Please copy exactly the lines that run from the start of the entries to the line containing "4. **术语索引系统完善**：从150+扩展到200+术语，完善国际标准覆盖", inclusive.

Source records:
■ ■ ■ ■ ■ ■ ■
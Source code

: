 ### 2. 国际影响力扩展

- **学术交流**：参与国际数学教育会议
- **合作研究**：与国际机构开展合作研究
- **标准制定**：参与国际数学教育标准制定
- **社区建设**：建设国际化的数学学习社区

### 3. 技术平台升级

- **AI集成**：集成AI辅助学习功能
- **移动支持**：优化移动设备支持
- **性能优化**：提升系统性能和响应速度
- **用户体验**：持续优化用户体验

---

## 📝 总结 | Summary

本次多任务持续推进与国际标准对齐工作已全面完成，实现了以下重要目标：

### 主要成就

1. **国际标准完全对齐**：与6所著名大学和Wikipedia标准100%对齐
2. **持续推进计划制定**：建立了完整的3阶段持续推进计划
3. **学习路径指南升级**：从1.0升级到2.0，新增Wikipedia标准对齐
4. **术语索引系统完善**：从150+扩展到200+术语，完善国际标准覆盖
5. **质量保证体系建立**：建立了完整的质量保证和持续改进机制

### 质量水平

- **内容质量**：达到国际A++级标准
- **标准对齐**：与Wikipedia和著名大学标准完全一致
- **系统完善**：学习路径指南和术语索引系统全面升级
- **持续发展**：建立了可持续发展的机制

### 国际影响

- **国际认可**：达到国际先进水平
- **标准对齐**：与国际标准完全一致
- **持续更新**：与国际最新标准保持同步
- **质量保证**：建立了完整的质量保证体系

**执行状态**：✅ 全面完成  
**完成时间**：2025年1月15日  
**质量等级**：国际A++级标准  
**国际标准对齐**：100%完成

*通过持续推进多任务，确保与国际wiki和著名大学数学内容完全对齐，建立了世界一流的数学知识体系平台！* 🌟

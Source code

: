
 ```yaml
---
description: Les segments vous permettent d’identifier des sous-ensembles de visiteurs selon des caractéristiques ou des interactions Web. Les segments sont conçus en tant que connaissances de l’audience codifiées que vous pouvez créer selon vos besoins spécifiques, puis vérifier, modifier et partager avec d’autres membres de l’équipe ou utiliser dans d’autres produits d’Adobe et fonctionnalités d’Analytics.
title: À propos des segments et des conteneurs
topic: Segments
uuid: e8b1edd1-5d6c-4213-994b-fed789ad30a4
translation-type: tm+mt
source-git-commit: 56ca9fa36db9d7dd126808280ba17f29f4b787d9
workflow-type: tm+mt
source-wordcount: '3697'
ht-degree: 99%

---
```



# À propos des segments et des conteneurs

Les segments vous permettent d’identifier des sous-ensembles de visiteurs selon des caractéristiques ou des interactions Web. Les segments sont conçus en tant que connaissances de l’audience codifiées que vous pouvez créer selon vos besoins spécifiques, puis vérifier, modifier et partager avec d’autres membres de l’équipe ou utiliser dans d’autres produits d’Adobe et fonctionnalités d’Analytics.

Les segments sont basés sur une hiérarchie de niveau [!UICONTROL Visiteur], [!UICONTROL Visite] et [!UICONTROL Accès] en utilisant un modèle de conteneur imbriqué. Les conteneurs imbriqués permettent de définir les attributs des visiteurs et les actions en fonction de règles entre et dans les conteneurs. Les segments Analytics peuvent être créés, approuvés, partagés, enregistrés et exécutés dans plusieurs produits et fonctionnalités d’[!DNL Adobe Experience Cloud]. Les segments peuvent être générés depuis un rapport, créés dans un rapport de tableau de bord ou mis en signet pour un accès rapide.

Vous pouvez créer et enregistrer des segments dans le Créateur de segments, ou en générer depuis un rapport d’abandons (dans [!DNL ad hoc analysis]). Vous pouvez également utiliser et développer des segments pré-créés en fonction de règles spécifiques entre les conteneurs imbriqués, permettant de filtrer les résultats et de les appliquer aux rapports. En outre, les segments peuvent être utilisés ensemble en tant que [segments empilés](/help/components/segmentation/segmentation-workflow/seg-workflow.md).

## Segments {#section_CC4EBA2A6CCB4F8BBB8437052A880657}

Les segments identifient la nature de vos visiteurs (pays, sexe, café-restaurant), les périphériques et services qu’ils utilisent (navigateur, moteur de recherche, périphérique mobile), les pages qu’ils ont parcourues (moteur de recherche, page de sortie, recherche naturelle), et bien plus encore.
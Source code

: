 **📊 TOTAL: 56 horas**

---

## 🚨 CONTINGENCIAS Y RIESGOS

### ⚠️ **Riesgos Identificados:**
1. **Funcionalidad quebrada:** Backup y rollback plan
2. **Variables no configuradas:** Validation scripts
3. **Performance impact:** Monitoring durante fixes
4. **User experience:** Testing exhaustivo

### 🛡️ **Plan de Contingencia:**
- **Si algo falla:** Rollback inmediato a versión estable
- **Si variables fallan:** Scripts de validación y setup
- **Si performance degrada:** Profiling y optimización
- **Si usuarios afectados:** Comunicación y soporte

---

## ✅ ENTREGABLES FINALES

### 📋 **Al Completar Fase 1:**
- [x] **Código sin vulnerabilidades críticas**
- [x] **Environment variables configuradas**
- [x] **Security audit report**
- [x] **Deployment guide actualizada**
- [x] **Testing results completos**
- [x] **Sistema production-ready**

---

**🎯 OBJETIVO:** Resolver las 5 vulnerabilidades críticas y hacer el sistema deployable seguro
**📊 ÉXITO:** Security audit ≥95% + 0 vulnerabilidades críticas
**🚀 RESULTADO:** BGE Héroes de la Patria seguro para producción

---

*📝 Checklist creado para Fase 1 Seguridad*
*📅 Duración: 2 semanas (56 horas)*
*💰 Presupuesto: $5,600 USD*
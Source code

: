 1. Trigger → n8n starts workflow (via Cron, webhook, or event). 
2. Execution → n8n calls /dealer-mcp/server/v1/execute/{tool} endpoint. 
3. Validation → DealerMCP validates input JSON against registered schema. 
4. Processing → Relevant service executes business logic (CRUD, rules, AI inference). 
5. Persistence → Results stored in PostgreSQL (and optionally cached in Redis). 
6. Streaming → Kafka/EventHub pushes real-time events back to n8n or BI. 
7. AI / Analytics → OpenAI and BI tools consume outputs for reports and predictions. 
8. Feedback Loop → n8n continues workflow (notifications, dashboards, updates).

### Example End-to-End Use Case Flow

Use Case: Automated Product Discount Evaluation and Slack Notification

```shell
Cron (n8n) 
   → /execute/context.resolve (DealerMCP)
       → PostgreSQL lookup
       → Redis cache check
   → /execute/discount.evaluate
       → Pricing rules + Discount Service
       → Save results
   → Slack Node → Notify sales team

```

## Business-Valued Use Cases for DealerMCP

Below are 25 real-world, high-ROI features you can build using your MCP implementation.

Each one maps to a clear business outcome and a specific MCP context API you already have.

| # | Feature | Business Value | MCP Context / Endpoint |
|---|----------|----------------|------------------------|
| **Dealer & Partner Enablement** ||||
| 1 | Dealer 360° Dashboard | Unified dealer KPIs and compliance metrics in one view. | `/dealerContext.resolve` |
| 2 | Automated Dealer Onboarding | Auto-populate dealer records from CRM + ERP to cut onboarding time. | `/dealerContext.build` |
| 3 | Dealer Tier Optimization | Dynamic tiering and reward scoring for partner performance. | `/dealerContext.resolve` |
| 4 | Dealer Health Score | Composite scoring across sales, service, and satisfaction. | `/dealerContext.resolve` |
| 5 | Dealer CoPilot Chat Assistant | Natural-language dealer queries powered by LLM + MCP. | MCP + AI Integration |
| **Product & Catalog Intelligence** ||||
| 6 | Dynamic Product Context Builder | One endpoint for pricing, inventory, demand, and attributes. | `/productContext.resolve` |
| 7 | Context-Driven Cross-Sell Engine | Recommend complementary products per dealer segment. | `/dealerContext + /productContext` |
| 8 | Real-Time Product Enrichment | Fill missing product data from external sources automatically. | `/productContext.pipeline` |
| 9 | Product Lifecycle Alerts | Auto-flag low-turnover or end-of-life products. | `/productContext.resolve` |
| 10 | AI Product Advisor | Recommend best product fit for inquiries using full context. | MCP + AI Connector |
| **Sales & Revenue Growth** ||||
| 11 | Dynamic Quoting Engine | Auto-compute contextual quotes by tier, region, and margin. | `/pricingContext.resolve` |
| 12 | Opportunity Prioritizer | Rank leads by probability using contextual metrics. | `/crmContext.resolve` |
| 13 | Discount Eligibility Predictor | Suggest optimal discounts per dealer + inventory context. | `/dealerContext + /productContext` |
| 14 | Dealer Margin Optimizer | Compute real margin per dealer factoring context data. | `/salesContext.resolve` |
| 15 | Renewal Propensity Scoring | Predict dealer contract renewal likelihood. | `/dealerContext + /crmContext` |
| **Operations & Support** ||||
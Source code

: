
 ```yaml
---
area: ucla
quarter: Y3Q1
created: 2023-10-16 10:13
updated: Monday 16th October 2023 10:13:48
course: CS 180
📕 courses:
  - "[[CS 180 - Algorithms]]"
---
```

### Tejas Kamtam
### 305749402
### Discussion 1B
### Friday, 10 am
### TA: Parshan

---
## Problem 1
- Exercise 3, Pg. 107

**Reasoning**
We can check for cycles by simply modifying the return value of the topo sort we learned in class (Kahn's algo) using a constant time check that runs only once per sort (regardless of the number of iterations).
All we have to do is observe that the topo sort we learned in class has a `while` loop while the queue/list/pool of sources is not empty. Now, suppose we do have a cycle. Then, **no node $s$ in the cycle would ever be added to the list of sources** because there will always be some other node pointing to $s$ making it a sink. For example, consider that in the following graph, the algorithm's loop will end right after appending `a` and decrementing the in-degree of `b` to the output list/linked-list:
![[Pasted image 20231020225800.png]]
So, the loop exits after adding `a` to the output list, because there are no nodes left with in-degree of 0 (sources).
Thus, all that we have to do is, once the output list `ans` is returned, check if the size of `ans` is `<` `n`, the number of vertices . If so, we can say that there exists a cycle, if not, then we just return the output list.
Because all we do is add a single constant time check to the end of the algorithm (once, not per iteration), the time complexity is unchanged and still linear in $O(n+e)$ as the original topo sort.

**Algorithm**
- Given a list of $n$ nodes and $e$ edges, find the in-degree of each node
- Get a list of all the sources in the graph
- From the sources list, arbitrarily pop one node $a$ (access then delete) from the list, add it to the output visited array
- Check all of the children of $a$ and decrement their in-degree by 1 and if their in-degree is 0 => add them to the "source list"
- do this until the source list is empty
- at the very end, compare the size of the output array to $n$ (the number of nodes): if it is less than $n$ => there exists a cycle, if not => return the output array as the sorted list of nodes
■ ■ ■ ■ ■ ■ ■
» WRITTEN SOLUTION
Source code

: ### 2. 国际影响力扩展

- **学术交流**：参与国际数学教育会议
- **合作研究**：与国际机构开展合作研究
- **标准制定**：参与国际数学教育标准制定
- **社区建设**：建设国际化的数学学习社区

### 3. 技术平台升级

- **AI集成**：集成AI辅助学习功能
- **移动支持**：优化移动设备支持
- **性能优化**：提升系统性能和响应速度
- **用户体验**：持续优化用户体验

---

## 📝 总结 | Summary

本次多任务持续推进与国际标准对齐工作已全面完成，实现了以下重要目标：

### 主要成就

1. **国际标准完全对齐**：与6所著名大学和Wikipedia标准100%对齐
2. **持续推进计划制定**：建立了完整的3阶段持续推进计划
3. **学习路径指南升级**：从1.0升级到2.0，新增Wikipedia标准对齐
4. **术语索引系统完善**：从150+扩展到200+术语，完善国际标准覆盖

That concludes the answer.